Édito – La presse n’a jamais eu d’intérȇt commun !

Si les passionnés d’histoire parcouraient les pages du Nation, journal proche du Parti Travailliste des années 70 et 80, soit ils ne liraient qu’une version tronquée de l’histoire du MMM, parti qui donnait ā l’époque du fil ā retordre au régime Ptr/PMSD, soit le parti mauve ne serait pas visible dans ce quotidien.

Pour dire que la presse mauricienne n’a jamais eu d’intérêt commun. Et qu’il serait vain de la présenter comme un bloc homogène qui parlerait d’une seule voix. Par exemple face ā la dictature des élus que craint légitimement l’ancien Directeur des Poursuites Publiques, Me Satyajit Boolell, invité principal du Journalists Association of Mauritius, qui organisait sa première conférence inaugurale, mardi dernier, ā Ebène.

Dans son discours, Joel Toussaint, président de l’Association, fit état de deux associations de journalistes, l’Association des Journalistes de l’île Maurice, dont Alain Gordon-Gentil était un des membres-fondateurs, et une autre dirigée par Patrick Yvon. Or, alors au Matinal, j’avais créé L’association des gens de presse. Qui fut boycottée par les groupes de presse en présence, et les journalistes qui en faisaient partie, dont Patrick Yvon !, s’en éloignèrent, cédant aux pressions de la direction de leur journal, qui ne voyaient pas d’un bon œil que les journalistes se regroupent ! Soit Joel Toussaint n’était pas au courant de ça, soit lui aussi n’a pas considéré que L’association des gens de presse méritait d’être mentionnée !
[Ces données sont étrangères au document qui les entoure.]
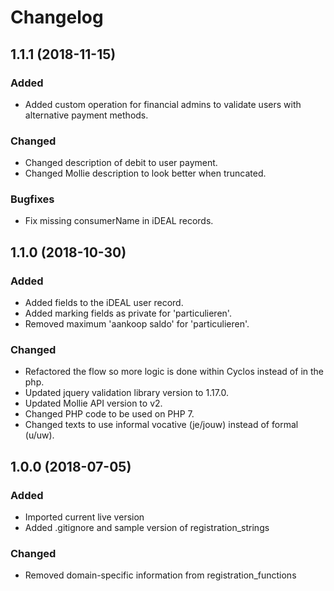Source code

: # Changelog
## 1.1.1 (2018-11-15)
### Added
<ul>
	<li>Added custom operation for financial admins to validate users with alternative payment methods.</li>
</ul>

### Changed
<ul>
	<li>Changed description of debit to user payment.</li>
	<li>Changed Mollie description to look better when truncated.</li>
</ul>

### Bugfixes
<ul>
	<li>Fix missing consumerName in iDEAL records.</li>
</ul>

## 1.1.0 (2018-10-30)
### Added
<ul>
	<li>Added fields to the iDEAL user record.</li>
	<li>Added marking fields as private for 'particulieren'.</li>
	<li>Removed maximum 'aankoop saldo' for 'particulieren'.</li>
</ul>

### Changed
<ul>
	<li>Refactored the flow so more logic is done within Cyclos instead of in the php.</li>
	<li>Updated jquery validation library version to 1.17.0.</li>
	<li>Updated Mollie API version to v2.</li>
	<li>Changed PHP code to be used on PHP 7.</li>
	<li>Changed texts to use informal vocative (je/jouw) instead of formal (u/uw).</li>
</ul>

## 1.0.0 (2018-07-05)
### Added
<ul>
	<li>Imported current live version</li>
	<li>Added .gitignore and sample version of registration_strings</li>
</ul>

### Changed
<ul>
	<li>Removed domain-specific information from registration_functions</li>
</ul>
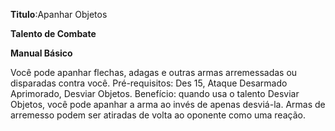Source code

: **Titulo**:Apanhar Objetos

**Talento de Combate**

**Manual Básico**

 Você pode apanhar flechas, adagas e outras armas arremessadas ou disparadas contra você. Pré-requisitos: Des 15, Ataque Desarmado Aprimorado, Desviar Objetos. Benefício: quando usa o talento Desviar Objetos, você pode apanhar a arma ao invés de apenas desviá-la. Armas de arremesso podem ser atiradas de volta ao oponente como uma reação.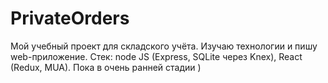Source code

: # PrivateOrders
Мой учебный проект для складского учёта. Изучаю технологии и пишу web-приложение.
Стек: node JS (Express, SQLite через Knex), React (Redux, MUA).
Пока в очень ранней стадии )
De même, Alain Gordon-Gentil, qui fut parmi les intervenants ā la conférence du JAM, trouva que les « hommes d’affaires »(sans les nommer !)font du tort ā la presse. Or, ā notre connaissance, seul le groupe Le Mauricien/Week-end s’inquiéta, ā l’époque oū Navin Ramgoolam était au pouvoir,de l’essor pris par le groupe BAI, qui investissait dans la presse, et rachetait ou créait des journaux a tour de bras.

De tout temps donc, la presse a eu besoin de fonds privés pour pouvoir être dans les kiosques. Le Groupe La Sentinelle Ltée pouvait ainsi compter sur la Mauritius Commercial Bank. Sans que cela ne soit perçu comme une « menace » pour la presse !

D’ailleurs, comme l’a regretté  Alain Gordon-Gentil,si la presse ne veut toujours pas s’auto-réguler, c’est justement parce qu’elle n’a jamais eu d’intérêts communs. Al Khiz Ramdin et Murvin Beetun,présents dans la salle, doivent donc comprendre que si les journalistes sont solidaires de leur combat pour plus de considération pour les journalistes licenciés,les deux sont désormais bien placés pour savoir que plus haut que les journalistes, il y a des personnes bien placées qui ont d’autres intérêts. Qui ne sont pas toujours ceux des journalistes et des lecteurs !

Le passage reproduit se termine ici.